- Goal of the exercise -
Restate word for word the lines in the listing below, starting at the line containing "在保持低直径的情况下，Gal" and ending at the line containing "提出一种适合使用多芯光纤的高性能互连网络新型拓扑结构Bundlefly。", both included; leave out the rest.

- Input material -
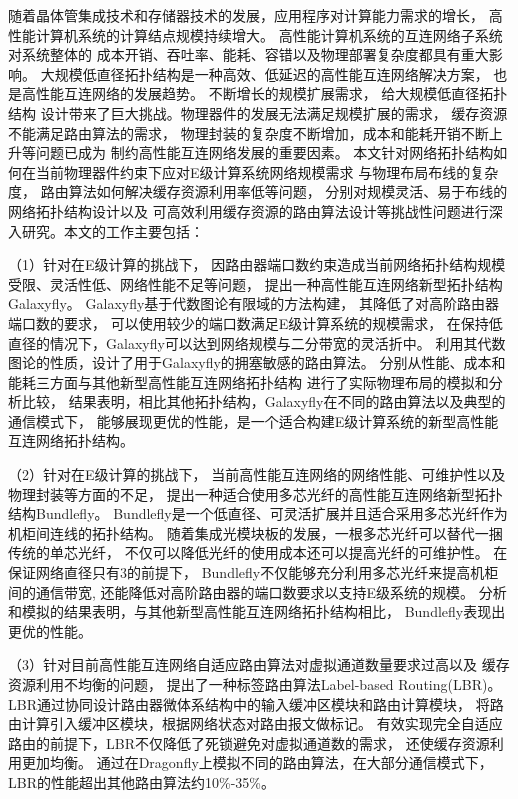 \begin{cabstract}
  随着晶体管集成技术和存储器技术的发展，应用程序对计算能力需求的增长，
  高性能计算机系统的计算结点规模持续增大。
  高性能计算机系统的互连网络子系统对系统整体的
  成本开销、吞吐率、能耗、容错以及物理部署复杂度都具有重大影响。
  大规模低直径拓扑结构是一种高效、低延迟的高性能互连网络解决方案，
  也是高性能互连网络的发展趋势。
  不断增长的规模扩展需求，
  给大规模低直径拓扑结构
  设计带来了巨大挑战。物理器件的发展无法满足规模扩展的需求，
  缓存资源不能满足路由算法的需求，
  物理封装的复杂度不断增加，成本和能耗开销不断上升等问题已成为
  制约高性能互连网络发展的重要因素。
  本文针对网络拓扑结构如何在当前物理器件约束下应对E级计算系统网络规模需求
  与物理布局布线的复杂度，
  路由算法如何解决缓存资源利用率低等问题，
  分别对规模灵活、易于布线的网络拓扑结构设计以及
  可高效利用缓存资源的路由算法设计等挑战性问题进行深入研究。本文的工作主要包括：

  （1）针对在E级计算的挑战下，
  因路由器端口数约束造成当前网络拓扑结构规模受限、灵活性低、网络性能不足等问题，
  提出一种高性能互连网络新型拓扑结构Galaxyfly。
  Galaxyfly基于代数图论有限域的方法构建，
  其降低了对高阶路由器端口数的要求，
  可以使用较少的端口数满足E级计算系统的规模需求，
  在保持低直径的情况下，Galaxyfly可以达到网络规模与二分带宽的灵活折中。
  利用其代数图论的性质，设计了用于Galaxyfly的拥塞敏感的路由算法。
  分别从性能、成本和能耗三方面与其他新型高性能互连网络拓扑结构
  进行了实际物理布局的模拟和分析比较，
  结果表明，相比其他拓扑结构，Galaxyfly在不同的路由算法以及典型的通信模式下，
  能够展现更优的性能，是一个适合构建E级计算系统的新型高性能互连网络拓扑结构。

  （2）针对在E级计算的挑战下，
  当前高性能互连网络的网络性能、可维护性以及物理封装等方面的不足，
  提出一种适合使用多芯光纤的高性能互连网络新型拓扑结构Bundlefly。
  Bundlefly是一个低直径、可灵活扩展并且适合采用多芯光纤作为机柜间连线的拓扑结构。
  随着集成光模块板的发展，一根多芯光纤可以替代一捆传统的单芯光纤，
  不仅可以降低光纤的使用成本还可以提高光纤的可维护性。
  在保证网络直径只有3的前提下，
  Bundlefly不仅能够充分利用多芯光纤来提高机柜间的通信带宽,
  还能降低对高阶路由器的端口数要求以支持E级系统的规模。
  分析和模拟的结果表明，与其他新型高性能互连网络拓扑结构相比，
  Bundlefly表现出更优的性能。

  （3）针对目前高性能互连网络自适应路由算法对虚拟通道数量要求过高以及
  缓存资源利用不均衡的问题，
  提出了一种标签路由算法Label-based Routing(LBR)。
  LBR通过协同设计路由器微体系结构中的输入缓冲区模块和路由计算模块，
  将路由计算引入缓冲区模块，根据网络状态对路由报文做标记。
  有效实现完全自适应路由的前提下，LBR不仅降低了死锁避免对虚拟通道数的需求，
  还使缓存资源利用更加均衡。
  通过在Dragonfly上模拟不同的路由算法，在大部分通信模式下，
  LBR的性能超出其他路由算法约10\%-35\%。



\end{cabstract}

---

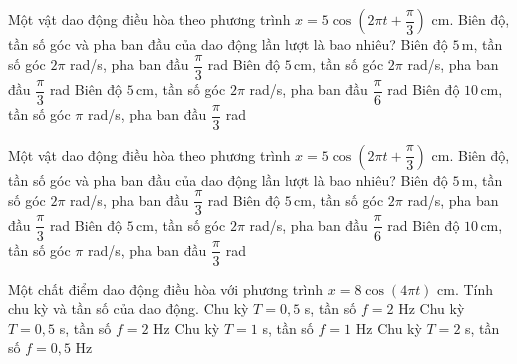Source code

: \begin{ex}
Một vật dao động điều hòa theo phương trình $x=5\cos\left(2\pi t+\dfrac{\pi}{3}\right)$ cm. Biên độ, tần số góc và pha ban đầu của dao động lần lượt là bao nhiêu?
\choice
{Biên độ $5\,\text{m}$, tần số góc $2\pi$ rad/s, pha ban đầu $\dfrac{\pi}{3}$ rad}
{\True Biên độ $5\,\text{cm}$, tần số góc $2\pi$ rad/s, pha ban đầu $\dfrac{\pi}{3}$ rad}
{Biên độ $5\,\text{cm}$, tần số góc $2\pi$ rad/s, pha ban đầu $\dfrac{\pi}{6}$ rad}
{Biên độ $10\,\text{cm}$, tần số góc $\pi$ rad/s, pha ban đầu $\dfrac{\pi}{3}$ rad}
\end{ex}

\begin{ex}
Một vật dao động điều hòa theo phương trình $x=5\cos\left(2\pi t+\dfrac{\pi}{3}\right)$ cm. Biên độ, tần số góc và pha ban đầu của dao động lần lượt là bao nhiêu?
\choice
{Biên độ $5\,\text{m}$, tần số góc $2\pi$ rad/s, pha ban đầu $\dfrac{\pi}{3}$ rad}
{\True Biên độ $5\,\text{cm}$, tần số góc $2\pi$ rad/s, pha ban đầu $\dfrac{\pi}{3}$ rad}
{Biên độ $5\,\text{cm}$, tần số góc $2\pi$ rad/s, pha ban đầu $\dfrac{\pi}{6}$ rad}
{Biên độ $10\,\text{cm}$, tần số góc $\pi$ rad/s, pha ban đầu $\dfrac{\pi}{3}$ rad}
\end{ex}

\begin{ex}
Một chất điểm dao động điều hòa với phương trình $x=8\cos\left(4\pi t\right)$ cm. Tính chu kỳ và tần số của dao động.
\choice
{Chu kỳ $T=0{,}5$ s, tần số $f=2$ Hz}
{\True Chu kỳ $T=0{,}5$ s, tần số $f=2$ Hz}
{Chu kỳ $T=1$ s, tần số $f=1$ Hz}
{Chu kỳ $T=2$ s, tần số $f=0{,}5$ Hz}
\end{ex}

- Answer section -
  在保持低直径的情况下，Galaxyfly可以达到网络规模与二分带宽的灵活折中。
  利用其代数图论的性质，设计了用于Galaxyfly的拥塞敏感的路由算法。
  分别从性能、成本和能耗三方面与其他新型高性能互连网络拓扑结构
  进行了实际物理布局的模拟和分析比较，
  结果表明，相比其他拓扑结构，Galaxyfly在不同的路由算法以及典型的通信模式下，
  能够展现更优的性能，是一个适合构建E级计算系统的新型高性能互连网络拓扑结构。

  （2）针对在E级计算的挑战下，
  当前高性能互连网络的网络性能、可维护性以及物理封装等方面的不足，
  提出一种适合使用多芯光纤的高性能互连网络新型拓扑结构Bundlefly。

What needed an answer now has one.